There is nothing intrinsically bad about habit – it is one of the ways that we, as beings embedded in time, can experience something like the timelessness of eternity – but all the same, habit does have a certain anaesthetic quality as well. We end up doing habitual things not for a reason, not because of what they really are, but simply because we have always done them.

So the kind of shake-up we are all having this year can (painful though it is) bring some reconnection and clarity. When we watch across the Internet the Pope and a mere dozen people going through a ruthlessly abbreviated Easter Vigil in the middle of an empty St Peter’s, this is nothing like what we are used to: any of us. Even the tiniest parish church could do better! But put that to one side and look at what you are experiencing: the fire is kindled, the praises of the Easter candle are sung, the Red Sea is safely crossed and the stone is rolled away from the tomb. In the end, what else matters apart from that? Nothing.

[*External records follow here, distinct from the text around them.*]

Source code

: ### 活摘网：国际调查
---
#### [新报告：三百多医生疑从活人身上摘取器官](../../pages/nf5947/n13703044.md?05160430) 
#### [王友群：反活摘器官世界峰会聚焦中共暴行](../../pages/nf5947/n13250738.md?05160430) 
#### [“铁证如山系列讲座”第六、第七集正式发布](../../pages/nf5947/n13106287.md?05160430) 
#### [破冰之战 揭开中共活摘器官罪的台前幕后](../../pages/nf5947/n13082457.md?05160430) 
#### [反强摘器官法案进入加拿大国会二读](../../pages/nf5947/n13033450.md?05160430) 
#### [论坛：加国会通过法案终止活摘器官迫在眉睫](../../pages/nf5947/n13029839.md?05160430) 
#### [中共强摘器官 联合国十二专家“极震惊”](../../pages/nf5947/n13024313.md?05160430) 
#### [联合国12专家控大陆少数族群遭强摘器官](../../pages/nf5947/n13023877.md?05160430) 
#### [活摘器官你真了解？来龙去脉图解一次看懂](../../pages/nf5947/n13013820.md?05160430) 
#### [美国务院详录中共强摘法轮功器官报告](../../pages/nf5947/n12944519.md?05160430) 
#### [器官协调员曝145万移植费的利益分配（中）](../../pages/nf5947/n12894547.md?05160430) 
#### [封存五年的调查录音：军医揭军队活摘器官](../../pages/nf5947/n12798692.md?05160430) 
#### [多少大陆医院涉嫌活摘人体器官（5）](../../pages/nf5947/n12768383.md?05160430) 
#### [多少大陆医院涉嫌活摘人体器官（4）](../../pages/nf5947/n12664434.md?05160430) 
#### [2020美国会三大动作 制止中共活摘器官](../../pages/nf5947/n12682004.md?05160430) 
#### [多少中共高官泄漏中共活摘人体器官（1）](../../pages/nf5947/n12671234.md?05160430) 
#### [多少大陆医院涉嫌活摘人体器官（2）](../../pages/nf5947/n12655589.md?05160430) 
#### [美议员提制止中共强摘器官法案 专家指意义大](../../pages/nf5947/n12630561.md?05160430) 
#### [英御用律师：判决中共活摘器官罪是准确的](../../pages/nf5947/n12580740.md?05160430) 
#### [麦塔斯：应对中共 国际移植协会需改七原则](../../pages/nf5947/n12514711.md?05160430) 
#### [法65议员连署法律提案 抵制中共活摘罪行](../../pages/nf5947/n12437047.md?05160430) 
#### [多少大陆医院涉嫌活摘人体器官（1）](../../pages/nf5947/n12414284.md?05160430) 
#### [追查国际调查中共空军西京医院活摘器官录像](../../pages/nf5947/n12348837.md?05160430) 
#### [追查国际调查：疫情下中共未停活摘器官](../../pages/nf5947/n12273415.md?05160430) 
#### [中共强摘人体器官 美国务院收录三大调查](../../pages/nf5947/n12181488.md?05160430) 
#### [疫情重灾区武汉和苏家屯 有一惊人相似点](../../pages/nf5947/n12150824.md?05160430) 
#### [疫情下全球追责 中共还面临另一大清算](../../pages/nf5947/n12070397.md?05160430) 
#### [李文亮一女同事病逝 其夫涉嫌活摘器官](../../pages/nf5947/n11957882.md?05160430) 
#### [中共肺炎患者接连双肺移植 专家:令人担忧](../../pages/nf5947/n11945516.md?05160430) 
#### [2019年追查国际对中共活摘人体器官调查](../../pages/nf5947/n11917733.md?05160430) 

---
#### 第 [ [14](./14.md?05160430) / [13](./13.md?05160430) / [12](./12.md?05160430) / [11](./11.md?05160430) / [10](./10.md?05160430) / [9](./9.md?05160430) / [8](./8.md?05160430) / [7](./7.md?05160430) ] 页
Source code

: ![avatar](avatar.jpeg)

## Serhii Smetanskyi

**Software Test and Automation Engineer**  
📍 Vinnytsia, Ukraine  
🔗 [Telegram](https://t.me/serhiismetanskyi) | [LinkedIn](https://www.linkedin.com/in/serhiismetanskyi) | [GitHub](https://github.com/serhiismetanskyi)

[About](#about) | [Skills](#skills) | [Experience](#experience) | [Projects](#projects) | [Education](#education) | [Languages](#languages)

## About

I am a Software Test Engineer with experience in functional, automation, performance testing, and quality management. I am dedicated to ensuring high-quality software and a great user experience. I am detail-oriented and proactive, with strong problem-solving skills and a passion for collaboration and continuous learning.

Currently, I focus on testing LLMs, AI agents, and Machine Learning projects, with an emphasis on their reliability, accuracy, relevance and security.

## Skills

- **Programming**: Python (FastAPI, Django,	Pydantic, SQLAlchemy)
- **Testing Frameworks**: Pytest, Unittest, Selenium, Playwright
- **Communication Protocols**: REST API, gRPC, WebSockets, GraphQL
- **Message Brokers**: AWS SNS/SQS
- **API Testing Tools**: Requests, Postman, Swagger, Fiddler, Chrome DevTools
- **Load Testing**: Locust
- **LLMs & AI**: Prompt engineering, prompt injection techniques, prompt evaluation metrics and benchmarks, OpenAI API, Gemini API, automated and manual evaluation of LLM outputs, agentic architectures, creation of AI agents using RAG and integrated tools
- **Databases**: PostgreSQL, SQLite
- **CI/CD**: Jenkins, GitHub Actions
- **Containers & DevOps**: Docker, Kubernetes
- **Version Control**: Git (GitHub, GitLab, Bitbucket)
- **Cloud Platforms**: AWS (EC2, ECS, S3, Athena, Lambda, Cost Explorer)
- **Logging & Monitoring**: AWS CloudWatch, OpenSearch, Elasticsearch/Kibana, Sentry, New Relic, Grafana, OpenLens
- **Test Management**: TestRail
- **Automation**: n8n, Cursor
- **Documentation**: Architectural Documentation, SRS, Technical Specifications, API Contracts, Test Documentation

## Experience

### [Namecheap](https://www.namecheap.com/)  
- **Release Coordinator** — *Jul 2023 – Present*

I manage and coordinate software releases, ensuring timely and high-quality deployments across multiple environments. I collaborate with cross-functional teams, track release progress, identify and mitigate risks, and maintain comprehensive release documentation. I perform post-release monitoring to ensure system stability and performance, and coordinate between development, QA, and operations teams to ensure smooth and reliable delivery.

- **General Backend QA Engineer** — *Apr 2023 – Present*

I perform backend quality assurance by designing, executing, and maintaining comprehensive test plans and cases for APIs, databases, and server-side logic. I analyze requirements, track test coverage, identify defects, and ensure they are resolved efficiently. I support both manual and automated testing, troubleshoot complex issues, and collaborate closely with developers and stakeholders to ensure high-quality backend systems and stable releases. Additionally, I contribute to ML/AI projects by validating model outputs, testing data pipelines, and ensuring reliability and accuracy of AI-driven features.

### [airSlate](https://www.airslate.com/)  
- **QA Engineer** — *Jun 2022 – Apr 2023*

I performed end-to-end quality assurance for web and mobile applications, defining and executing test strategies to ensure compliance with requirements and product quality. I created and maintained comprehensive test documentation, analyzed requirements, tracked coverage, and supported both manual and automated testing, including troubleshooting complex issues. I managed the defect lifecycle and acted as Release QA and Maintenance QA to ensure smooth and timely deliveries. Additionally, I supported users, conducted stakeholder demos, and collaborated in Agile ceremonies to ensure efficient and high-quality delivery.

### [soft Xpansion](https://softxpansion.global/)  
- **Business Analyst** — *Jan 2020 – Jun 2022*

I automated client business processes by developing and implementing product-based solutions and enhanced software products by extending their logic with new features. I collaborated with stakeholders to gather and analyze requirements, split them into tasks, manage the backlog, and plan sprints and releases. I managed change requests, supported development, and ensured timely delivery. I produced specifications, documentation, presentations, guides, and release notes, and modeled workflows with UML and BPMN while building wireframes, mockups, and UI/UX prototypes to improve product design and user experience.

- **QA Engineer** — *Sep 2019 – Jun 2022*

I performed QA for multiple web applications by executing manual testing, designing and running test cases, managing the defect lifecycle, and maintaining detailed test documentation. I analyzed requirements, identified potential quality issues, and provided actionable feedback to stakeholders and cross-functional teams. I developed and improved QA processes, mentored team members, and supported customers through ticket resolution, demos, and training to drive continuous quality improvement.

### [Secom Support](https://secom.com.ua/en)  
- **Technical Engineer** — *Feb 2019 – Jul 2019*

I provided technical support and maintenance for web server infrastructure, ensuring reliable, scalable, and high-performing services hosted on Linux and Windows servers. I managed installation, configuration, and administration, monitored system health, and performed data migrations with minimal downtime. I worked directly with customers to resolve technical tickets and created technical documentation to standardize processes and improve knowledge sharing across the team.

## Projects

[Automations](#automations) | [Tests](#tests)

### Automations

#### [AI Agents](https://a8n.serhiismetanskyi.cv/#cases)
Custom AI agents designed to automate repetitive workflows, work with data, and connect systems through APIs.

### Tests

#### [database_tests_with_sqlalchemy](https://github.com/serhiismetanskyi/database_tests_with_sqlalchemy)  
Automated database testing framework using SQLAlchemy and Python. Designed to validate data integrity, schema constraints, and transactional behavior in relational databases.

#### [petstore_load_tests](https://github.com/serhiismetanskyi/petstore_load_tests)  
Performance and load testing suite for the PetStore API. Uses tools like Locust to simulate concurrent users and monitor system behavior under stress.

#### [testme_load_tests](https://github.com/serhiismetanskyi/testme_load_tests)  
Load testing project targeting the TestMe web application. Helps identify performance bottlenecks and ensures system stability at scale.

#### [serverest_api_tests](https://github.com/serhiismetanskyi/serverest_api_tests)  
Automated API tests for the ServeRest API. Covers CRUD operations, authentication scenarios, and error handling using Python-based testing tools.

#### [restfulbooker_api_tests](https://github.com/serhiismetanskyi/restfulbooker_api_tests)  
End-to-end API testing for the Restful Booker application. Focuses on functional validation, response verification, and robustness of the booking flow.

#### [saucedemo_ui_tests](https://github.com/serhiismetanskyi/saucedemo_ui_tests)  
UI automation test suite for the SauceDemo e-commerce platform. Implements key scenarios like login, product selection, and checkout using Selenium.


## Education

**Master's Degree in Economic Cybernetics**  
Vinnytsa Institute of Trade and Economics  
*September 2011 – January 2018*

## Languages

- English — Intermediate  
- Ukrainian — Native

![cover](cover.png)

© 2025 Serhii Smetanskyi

That is one bit of spiritual exercise we can get out of this unusual Easter.

I am glad, also, that Universalis has played its part in all this, and that through it so many of you have got closer to the liturgy every day.

Easter Week

If you are new to the Liturgy of the Hours, you may find one aspect of it a little alarming this week. The great thing about the Hours is that they are new every day; but this week, they aren’t. The psalms and canticle for Morning Prayer on Easter Monday are the same as they were on Sunday and the same as they will be on Tuesday, on Wednesday, on Thursday, on Friday, on Saturday, and even next Sunday. Something seems to have got stuck. Sometimes people think it is the software that has got stuck and they kindly write to us about it, but it isn’t the software, it is the Church. The Church is so dazzled by the Resurrection that, having celebrated it on Easter Sunday, she cannot think of anything to do the following day except celebrate it again; and again; and again and again and again and again. The celebration of the Resurrection lasts a whole week.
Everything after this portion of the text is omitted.